Stored data
◆ ◆ ◆
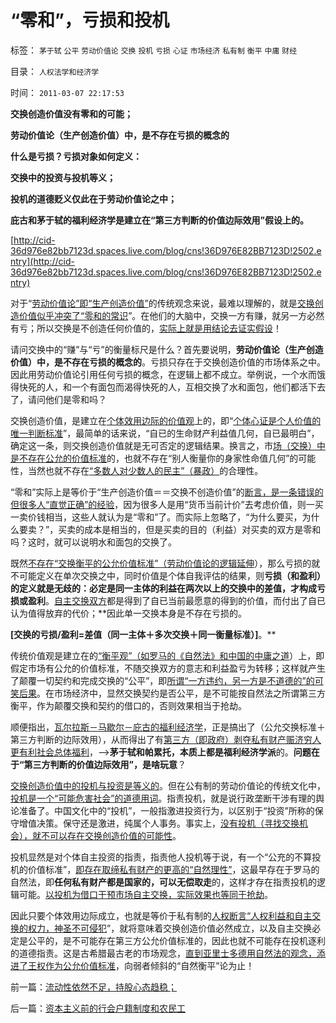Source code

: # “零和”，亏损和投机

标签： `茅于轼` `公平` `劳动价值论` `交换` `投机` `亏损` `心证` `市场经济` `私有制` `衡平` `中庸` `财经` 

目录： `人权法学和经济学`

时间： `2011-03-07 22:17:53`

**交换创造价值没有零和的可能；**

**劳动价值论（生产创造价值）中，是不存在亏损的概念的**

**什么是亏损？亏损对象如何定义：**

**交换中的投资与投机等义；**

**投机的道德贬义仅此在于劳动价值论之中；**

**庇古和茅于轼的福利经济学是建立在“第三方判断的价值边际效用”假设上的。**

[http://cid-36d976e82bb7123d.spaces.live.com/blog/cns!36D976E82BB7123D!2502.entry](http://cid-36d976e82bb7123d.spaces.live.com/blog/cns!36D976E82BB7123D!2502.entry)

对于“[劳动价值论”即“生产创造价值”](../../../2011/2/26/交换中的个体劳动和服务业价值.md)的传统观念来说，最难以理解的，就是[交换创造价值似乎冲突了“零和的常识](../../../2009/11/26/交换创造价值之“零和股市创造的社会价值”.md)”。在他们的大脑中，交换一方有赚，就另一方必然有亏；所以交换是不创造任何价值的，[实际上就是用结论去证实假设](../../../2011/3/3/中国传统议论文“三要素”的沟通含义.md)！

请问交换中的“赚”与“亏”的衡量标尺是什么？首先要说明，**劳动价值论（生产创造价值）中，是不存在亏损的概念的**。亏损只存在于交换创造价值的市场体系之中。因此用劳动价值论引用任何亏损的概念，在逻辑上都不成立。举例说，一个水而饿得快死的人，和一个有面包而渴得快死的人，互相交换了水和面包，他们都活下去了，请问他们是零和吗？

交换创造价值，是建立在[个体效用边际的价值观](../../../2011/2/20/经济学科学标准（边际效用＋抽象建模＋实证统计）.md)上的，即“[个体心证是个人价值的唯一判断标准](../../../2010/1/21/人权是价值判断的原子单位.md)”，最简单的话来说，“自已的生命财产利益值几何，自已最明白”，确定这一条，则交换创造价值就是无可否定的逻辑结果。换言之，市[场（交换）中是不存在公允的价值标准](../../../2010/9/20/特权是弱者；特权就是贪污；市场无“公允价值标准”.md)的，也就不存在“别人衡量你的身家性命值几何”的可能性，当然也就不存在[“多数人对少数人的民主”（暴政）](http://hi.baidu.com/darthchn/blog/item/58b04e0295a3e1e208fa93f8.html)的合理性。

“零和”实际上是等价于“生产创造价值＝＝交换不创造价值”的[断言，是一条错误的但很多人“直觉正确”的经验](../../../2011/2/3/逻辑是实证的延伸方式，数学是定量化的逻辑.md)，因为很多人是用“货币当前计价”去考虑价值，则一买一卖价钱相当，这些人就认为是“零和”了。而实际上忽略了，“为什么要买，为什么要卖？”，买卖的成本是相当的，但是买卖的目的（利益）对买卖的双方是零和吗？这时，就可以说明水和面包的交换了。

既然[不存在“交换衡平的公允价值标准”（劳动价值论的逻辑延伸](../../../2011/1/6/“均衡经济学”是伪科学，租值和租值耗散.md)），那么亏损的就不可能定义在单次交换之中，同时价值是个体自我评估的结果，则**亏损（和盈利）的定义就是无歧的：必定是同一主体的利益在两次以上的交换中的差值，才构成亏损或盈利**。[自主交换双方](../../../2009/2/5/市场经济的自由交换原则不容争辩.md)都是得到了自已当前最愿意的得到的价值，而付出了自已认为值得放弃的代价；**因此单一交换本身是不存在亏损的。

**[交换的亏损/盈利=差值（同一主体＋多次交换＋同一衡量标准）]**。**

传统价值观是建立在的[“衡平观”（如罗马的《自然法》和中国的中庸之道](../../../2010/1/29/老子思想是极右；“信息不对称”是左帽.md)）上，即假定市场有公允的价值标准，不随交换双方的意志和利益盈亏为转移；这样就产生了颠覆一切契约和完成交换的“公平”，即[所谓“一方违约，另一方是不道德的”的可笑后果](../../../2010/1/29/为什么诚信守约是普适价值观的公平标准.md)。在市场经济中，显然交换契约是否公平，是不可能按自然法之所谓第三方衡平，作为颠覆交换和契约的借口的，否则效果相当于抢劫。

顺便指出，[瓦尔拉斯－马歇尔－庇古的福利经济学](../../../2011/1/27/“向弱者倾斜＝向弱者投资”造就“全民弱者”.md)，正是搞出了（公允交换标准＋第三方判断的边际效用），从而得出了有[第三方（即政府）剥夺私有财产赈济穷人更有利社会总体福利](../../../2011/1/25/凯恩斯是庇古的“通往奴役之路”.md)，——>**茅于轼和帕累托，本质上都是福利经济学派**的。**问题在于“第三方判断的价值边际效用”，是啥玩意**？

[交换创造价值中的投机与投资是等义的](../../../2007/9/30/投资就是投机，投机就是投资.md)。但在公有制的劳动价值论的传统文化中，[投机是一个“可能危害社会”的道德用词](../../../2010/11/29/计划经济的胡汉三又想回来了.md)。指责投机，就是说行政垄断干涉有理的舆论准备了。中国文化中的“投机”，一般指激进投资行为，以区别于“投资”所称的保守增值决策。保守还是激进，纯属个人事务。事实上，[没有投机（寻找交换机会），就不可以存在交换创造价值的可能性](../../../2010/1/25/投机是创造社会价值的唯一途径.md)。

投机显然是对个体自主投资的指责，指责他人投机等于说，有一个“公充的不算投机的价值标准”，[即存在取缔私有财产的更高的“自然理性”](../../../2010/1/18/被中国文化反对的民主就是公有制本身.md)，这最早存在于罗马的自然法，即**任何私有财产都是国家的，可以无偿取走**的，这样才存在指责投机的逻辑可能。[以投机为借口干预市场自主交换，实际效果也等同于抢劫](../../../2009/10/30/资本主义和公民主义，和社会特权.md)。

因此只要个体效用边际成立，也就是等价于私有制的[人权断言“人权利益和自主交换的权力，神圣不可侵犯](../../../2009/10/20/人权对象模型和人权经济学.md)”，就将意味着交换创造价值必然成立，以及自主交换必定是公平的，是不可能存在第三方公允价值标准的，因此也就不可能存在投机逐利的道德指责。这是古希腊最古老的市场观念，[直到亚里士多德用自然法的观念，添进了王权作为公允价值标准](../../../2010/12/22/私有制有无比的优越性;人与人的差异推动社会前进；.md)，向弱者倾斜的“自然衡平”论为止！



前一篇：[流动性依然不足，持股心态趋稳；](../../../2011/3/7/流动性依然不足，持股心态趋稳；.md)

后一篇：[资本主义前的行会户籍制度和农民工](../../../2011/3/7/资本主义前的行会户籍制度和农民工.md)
◆ ◆ ◆
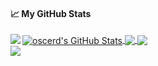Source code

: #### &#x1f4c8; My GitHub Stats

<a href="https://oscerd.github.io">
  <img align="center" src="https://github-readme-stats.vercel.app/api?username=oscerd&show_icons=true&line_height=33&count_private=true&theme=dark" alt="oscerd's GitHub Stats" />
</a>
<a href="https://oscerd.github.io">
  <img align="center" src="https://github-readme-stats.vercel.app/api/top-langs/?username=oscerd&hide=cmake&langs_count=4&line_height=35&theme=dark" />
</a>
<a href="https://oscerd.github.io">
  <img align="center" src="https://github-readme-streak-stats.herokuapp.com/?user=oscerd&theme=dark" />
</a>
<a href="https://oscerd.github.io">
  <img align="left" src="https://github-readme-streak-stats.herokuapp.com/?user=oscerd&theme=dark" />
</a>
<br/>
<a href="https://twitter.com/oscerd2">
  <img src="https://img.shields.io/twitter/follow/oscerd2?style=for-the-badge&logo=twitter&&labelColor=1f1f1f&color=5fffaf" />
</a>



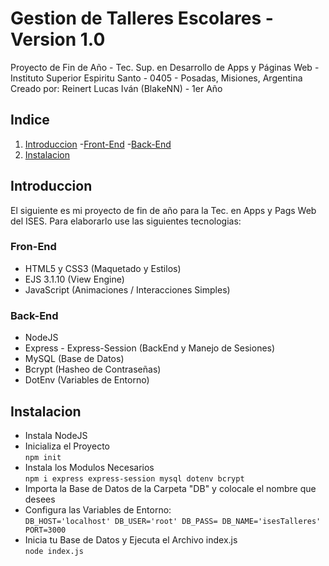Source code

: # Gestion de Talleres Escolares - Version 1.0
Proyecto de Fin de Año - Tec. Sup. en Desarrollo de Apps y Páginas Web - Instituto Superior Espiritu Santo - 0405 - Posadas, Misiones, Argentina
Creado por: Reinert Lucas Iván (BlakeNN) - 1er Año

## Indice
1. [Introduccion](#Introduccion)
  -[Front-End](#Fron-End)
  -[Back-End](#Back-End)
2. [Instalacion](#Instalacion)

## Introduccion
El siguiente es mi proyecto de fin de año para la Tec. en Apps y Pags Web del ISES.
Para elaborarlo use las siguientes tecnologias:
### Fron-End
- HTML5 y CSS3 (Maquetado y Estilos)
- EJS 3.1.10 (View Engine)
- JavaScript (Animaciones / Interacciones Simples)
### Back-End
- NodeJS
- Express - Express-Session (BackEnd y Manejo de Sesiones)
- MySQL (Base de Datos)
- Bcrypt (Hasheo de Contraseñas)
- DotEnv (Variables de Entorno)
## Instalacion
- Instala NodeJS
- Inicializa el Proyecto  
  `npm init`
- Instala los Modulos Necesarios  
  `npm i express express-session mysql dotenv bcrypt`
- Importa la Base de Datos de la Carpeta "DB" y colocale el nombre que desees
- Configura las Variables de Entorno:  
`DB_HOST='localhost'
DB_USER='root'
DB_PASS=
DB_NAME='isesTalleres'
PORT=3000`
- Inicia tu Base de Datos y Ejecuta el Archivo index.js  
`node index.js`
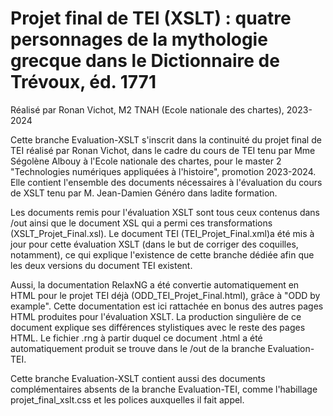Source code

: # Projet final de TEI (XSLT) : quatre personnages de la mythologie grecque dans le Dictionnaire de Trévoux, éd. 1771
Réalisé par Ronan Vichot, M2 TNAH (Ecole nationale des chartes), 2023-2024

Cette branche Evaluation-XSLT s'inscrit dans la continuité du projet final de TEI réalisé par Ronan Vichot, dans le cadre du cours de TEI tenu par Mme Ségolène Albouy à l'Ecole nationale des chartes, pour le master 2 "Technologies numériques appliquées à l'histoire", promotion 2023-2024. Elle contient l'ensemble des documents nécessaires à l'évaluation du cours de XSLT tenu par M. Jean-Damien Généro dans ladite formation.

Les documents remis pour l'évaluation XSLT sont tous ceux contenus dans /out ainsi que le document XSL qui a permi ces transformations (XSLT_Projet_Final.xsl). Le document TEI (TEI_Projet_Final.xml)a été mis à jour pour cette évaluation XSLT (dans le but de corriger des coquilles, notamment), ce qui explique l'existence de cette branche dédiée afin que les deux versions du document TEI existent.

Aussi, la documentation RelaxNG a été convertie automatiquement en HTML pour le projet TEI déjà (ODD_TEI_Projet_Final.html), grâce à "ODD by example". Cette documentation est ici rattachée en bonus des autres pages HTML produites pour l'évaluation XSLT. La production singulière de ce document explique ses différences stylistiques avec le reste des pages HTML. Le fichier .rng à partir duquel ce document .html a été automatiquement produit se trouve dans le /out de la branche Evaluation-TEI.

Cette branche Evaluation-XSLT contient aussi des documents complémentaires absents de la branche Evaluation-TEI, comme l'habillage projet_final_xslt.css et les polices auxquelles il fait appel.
◆ ◆ ◆
* EXERCISE PROMPT *
From the data, list each line in which the string "évaluation" appears.

* REPLY *
Cette branche Evaluation-XSLT s'inscrit dans la continuité du projet final de TEI réalisé par Ronan Vichot, dans le cadre du cours de TEI tenu par Mme Ségolène Albouy à l'Ecole nationale des chartes, pour le master 2 "Technologies numériques appliquées à l'histoire", promotion 2023-2024. Elle contient l'ensemble des documents nécessaires à l'évaluation du cours de XSLT tenu par M. Jean-Damien Généro dans ladite formation.
Les documents remis pour l'évaluation XSLT sont tous ceux contenus dans /out ainsi que le document XSL qui a permi ces transformations (XSLT_Projet_Final.xsl). Le document TEI (TEI_Projet_Final.xml)a été mis à jour pour cette évaluation XSLT (dans le but de corriger des coquilles, notamment), ce qui explique l'existence de cette branche dédiée afin que les deux versions du document TEI existent.
Aussi, la documentation RelaxNG a été convertie automatiquement en HTML pour le projet TEI déjà (ODD_TEI_Projet_Final.html), grâce à "ODD by example". Cette documentation est ici rattachée en bonus des autres pages HTML produites pour l'évaluation XSLT. La production singulière de ce document explique ses différences stylistiques avec le reste des pages HTML. Le fichier .rng à partir duquel ce document .html a été automatiquement produit se trouve dans le /out de la branche Evaluation-TEI.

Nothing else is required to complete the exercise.